Seems to fail because hasmetadata has not been extended to Vector{Symbolics.Arr}

```
julia> x = @variables u(t)[1:2]=zeros(2) [output = true,irreducible = true]
1-element Vector{Symbolics.Arr{Num, 1}}:
(u(t))[1:2]
```

Removing x and p from the ODESystem call expectedly (from the scalar case) removes “times” from the parameters of the system, and the error more blatantly tells me that “times” is not defined.

```
function steps(times;name)
n = length(times)
x = @variables u(t)[1:n]=zeros(n) [output = true,irreducible = true]
p = @parameters times[1:n]=times heights[1:n]=zeros(n)
eq = [0 ~ u[i] - heights[i] for i in 1:n]
cond = [t - times[i] ~ 0 for i in 1:n]
affect = [heights[i] ~ 1 for i in 1:n]
ODESystem(eq,t; name=name, continuous_events = cond => affect)
end
```

```
julia> @named s2 = steps([1,3])
Model s2 with 2 equations
States (2):
(u(t))[1] [defaults to 0.0]
(u(t))[2] [defaults to 0.0]
Parameters (2):
heights[1] [defaults to 0.0]
heights[2] [defaults to 0.0]
julia> _s2 = structural_simplify(s2)
Model s2 with 2 equations
States (2):
(u(t))[1] [defaults to 0.0]
(u(t))[2] [defaults to 0.0]
Parameters (2):
heights[1] [defaults to 0.0]
heights[2] [defaults to 0.0]
Incidence matrix:2×2 SparseArrays.SparseMatrixCSC{Num, Int64} with 2 stored entries:
× ⋅
⋅ ×
julia> prob = ODEProblem(_s2,[],(0.,10.))
ODEProblem with uType Vector{Float64} and tType Float64. In-place: true
timespan: (0.0, 10.0)
u0: 2-element Vector{Float64}:
0.0
0.0
julia> sol = solve(prob)
ERROR: UndefVarError: times not defined
Stacktrace:
```

TL;DR, I can successfully create a continuous_event based scalar step function, but only if I supply states and variables in the ODESystem call.

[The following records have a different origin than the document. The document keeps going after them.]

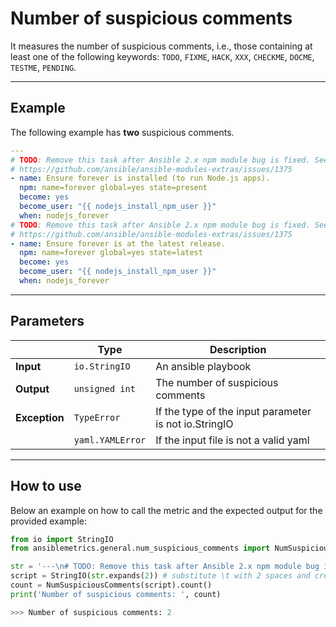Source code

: # Number of suspicious comments

It measures the number of suspicious comments, i.e., those containing at least one of the following keywords: ```TODO```, ```FIXME```, ```HACK```, ```XXX```, ```CHECKME```, ```DOCME```, ```TESTME```, ```PENDING```.

---

## Example
The following example has **two** suspicious comments.


``` yaml
---
# TODO: Remove this task after Ansible 2.x npm module bug is fixed. See:
# https://github.com/ansible/ansible-modules-extras/issues/1375
- name: Ensure forever is installed (to run Node.js apps).
  npm: name=forever global=yes state=present
  become: yes
  become_user: "{{ nodejs_install_npm_user }}"
  when: nodejs_forever
# TODO: Remove this task after Ansible 2.x npm module bug is fixed. See:
# https://github.com/ansible/ansible-modules-extras/issues/1375
- name: Ensure forever is at the latest release.
  npm: name=forever global=yes state=latest
  become: yes
  become_user: "{{ nodejs_install_npm_user }}"
  when: nodejs_forever        
```
---

## Parameters

|                |Type            |Description |
|----------------|----------------|-------------------|
| **Input**      | ```io.StringIO```    |An ansible playbook|
| **Output**     | ```unsigned int```   |The number of suspicious comments  |
| **Exception**  | ```TypeError```      |If the type of the input parameter is not io.StringIO |
|                | ```yaml.YAMLError``` |If the input file is not a valid yaml | 

---

## How to use
Below an example on how to call the metric and the expected output for the provided example:

```python
from io import StringIO
from ansiblemetrics.general.num_suspicious_comments import NumSuspiciousComments

str = '---\n# TODO: Remove this task after Ansible 2.x npm module bug is fixed. See:\n# https://github.com/ansible/ansible-modules-extras/issues/1375\n- name: Ensure forever is installed (to run Node.js apps).\n\tnpm: name=forever global=yes state=present\n\tbecome: yes\n\tbecome_user: "{{ nodejs_install_npm_user }}"\n\twhen: nodejs_forever\n# TODO: Remove this task after Ansible 2.x npm module bug is fixed. See:\n# https://github.com/ansible/ansible-modules-extras/issues/1375\n- name: Ensure forever is at the latest release.\n\tnpm: name=forever global=yes state=latest\n\tbecome: yes\n\tbecome_user: "{{ nodejs_install_npm_user }}"\n\twhen: nodejs_forever\t' 
script = StringIO(str.expands(2)) # substitute \t with 2 spaces and create the StringIO object
count = NumSuspiciousComments(script).count()
print('Number of suspicious comments: ', count)

>>> Number of suspicious comments: 2
```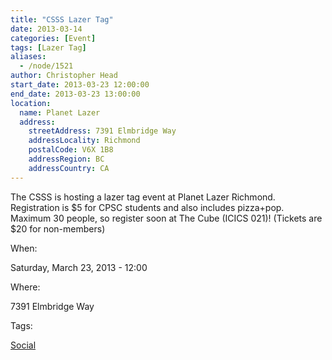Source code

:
 ```yaml
---
title: "CSSS Lazer Tag"
date: 2013-03-14
categories: [Event]
tags: [Lazer Tag]
aliases:
  - /node/1521
author: Christopher Head
start_date: 2013-03-23 12:00:00
end_date: 2013-03-23 13:00:00
location:
  name: Planet Lazer
  address:
    streetAddress: 7391 Elmbridge Way
    addressLocality: Richmond
    postalCode: V6X 1B8
    addressRegion: BC
    addressCountry: CA
---
```


The CSSS is hosting a lazer tag event at Planet Lazer Richmond. Registration is $5 for CPSC students and also includes pizza+pop. Maximum 30 people, so register soon at The Cube (ICICS 021)! (Tickets are $20 for non-members)

When: 

Saturday, March 23, 2013 - 12:00

Where: 

7391 Elmbridge Way

Tags: 

[Social](/social)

Attempting the same for a vector step function with vector states and parameters fails due to Symbolics.hasmetadata.

From the tutorials, I understand that vectorization in MTK is still immature. I’m wondering if there’s a workaround (or of course if my simple brain is just missing something obvious) for supplying vector states and parameters to the ODESystem to get around hasmetadata?